[Data records]
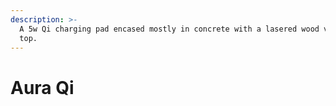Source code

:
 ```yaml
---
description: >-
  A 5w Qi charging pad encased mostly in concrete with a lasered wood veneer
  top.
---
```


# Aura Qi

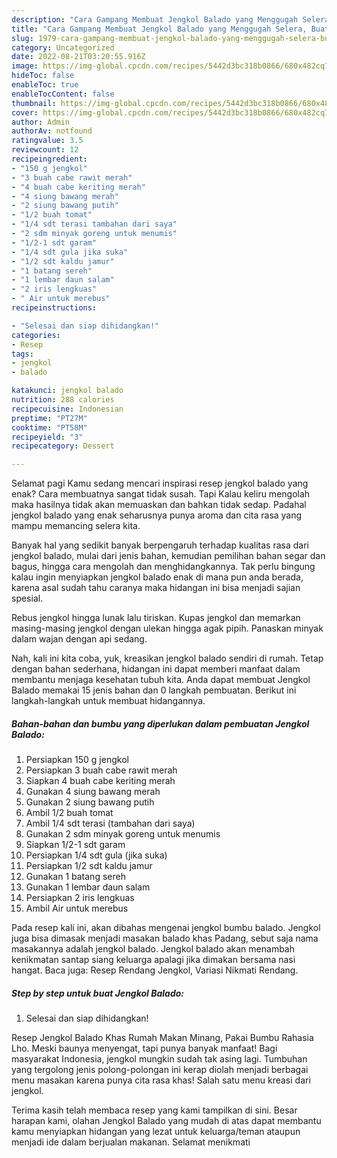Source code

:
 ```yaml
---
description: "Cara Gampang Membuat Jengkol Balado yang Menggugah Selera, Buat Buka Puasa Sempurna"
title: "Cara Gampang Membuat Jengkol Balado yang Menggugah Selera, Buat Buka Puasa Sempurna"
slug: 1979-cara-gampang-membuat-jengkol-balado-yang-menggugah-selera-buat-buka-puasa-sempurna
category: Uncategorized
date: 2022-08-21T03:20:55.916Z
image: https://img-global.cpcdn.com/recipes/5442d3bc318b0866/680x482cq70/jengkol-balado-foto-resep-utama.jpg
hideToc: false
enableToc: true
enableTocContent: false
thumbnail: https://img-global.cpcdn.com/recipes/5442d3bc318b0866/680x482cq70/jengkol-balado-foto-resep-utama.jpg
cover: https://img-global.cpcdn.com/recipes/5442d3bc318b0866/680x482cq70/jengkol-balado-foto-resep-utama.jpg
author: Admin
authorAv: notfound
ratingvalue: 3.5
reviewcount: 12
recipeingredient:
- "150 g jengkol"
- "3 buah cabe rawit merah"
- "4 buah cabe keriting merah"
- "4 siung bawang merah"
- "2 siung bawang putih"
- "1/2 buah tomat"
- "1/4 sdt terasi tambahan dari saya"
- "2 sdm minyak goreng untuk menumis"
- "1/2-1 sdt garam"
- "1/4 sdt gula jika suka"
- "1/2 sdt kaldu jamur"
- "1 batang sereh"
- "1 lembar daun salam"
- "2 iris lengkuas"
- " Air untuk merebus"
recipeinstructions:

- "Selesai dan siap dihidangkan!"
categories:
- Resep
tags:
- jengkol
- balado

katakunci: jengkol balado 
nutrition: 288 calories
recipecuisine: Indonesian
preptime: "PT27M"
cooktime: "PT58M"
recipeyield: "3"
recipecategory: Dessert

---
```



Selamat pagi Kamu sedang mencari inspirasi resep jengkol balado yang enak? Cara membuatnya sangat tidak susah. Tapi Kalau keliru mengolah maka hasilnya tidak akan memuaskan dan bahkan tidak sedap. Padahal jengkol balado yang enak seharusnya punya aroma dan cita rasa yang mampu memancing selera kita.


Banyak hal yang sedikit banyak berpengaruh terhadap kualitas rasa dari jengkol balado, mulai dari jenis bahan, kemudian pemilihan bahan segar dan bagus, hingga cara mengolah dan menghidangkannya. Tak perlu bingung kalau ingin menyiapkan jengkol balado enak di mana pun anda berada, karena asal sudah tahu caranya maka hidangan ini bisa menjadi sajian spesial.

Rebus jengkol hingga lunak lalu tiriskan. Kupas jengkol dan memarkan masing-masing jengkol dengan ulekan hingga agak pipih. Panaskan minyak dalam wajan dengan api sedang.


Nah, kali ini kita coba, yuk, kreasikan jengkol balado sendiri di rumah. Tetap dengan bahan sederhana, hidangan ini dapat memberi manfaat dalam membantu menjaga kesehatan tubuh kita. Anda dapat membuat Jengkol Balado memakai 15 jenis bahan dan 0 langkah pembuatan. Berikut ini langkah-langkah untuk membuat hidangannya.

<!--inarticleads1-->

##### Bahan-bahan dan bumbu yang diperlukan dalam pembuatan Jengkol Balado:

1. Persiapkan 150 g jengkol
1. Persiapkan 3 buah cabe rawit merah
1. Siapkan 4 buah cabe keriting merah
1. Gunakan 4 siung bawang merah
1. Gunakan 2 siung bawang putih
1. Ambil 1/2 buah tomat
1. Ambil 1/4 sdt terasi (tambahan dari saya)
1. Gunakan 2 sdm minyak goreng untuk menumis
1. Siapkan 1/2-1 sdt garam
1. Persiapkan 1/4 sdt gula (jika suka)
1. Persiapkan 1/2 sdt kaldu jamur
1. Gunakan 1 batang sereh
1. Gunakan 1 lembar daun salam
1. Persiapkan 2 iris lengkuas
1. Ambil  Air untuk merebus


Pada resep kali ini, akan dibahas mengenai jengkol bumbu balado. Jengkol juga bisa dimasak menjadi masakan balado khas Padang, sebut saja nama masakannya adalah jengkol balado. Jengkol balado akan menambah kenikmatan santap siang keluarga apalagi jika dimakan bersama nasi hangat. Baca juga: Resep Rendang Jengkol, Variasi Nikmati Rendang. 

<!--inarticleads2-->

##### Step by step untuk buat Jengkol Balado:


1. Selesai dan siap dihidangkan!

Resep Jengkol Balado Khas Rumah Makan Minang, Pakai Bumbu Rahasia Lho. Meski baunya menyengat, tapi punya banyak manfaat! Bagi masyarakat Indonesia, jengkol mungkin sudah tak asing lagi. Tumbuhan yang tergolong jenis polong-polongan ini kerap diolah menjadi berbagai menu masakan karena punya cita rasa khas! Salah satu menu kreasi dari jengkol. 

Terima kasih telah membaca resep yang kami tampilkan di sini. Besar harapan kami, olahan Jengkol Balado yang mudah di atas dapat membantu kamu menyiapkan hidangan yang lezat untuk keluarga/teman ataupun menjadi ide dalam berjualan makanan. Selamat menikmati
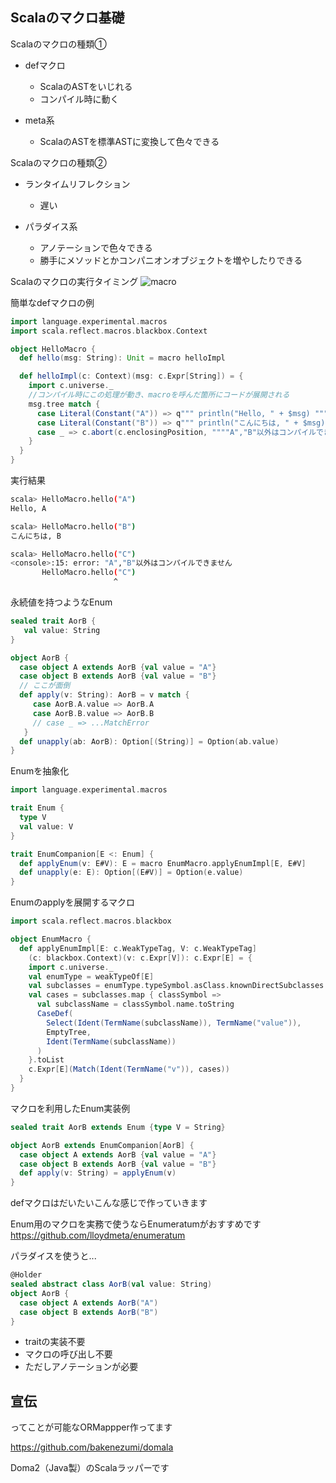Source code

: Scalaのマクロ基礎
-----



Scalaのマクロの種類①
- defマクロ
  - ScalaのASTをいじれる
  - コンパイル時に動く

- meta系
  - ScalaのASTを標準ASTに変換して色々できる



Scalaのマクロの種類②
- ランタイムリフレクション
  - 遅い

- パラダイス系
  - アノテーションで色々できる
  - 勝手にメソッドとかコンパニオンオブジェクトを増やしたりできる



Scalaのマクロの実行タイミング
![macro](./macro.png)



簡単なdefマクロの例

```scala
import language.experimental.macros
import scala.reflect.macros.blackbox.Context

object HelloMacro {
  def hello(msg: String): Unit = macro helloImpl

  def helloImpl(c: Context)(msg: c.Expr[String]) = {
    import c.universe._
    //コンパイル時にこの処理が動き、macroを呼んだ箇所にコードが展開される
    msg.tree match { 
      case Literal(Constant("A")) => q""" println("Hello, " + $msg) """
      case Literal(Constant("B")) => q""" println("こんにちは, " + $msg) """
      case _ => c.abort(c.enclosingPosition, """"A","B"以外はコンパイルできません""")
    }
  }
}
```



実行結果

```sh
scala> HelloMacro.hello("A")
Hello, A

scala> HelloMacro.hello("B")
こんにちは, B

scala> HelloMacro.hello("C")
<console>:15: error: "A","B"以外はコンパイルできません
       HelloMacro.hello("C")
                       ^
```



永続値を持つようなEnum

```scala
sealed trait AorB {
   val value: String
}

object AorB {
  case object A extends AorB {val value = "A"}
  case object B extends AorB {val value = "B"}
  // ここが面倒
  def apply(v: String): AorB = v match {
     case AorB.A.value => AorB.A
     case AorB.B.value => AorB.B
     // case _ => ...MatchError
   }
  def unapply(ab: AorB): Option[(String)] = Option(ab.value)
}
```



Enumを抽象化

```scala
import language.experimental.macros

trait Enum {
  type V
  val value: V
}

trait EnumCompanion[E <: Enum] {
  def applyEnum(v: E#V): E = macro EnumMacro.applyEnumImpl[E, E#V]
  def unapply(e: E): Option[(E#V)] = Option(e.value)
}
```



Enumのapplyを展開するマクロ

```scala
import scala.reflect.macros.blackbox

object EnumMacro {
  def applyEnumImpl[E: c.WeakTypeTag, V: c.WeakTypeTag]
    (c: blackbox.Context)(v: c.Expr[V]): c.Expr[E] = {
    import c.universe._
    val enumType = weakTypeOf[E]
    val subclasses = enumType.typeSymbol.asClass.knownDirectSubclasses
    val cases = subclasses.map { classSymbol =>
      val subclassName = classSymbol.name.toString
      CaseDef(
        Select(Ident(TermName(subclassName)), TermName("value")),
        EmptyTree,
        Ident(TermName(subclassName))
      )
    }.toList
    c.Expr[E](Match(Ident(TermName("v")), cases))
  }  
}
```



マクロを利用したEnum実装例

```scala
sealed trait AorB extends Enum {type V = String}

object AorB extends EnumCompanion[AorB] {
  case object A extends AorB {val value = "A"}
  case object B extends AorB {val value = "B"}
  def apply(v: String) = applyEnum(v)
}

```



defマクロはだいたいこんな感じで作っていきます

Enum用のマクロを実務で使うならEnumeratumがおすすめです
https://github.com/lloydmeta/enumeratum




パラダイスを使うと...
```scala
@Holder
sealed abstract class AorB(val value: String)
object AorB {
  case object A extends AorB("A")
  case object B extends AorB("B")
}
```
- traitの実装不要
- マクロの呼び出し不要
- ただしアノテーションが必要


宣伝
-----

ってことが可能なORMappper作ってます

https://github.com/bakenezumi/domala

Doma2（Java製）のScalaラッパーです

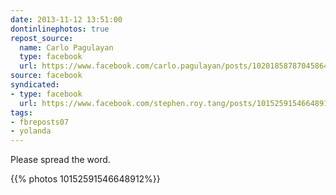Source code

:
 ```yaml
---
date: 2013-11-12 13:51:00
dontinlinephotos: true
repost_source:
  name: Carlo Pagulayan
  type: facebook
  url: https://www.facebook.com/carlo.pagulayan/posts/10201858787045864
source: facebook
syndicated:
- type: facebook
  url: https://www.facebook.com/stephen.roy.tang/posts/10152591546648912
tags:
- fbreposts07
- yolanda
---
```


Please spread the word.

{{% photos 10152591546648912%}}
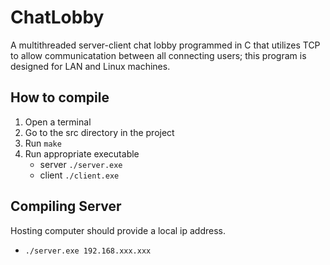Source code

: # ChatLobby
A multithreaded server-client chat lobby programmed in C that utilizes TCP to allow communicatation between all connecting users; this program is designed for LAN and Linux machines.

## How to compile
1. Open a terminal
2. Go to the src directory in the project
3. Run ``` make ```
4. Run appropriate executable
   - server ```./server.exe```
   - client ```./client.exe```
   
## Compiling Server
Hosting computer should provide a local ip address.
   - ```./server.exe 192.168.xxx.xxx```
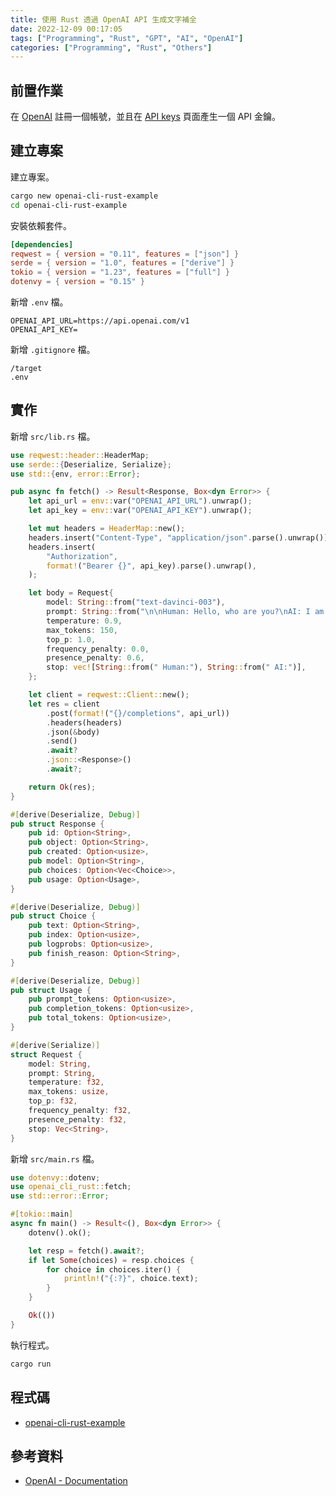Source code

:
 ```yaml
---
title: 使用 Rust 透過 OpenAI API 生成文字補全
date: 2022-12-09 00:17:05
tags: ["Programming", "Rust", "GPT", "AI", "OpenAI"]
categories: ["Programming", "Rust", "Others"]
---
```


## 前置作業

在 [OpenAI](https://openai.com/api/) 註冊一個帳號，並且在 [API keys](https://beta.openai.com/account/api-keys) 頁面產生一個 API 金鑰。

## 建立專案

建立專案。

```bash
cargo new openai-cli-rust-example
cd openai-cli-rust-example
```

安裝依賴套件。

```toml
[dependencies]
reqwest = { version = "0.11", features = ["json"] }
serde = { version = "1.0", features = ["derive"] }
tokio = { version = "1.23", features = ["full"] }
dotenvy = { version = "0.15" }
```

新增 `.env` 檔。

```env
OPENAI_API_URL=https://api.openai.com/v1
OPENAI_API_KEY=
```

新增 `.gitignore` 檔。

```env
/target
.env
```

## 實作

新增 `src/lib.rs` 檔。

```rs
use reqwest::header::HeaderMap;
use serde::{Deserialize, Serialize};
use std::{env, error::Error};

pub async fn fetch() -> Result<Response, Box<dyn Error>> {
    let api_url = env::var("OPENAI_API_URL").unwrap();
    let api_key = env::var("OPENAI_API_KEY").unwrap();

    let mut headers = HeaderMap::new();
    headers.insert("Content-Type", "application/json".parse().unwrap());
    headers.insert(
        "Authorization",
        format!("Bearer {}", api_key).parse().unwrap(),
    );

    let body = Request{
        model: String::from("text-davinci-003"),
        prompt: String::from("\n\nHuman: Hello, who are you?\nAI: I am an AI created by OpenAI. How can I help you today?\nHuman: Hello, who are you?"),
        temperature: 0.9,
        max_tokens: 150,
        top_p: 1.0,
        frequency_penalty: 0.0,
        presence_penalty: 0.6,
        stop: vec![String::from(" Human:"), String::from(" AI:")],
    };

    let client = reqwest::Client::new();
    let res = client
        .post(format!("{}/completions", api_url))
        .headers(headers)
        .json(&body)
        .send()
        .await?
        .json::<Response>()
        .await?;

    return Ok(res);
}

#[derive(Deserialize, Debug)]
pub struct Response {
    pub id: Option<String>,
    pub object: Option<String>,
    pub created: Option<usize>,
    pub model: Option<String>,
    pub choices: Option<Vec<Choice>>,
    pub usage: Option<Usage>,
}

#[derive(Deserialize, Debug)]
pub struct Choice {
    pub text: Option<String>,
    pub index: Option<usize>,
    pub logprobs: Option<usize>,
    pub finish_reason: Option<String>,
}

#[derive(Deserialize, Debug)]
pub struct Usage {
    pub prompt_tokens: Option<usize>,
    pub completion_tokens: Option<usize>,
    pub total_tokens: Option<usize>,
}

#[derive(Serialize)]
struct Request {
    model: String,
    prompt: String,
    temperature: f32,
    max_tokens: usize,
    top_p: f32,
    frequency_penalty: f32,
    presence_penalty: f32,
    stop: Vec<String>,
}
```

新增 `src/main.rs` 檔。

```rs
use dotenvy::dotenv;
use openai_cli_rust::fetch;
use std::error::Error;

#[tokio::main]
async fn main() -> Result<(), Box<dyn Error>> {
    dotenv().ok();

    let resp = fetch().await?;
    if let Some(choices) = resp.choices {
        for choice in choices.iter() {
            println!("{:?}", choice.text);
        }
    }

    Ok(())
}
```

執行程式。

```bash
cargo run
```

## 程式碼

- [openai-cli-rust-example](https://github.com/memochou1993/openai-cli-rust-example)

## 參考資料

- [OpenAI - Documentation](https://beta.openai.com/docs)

» EXERCISE:
Your answer should consist of the lines above that hold the word "github".

» TASK RESULT:
https://github.com/lloydmeta/enumeratum
https://github.com/bakenezumi/domala
- [openai-cli-rust-example](https://github.com/memochou1993/openai-cli-rust-example)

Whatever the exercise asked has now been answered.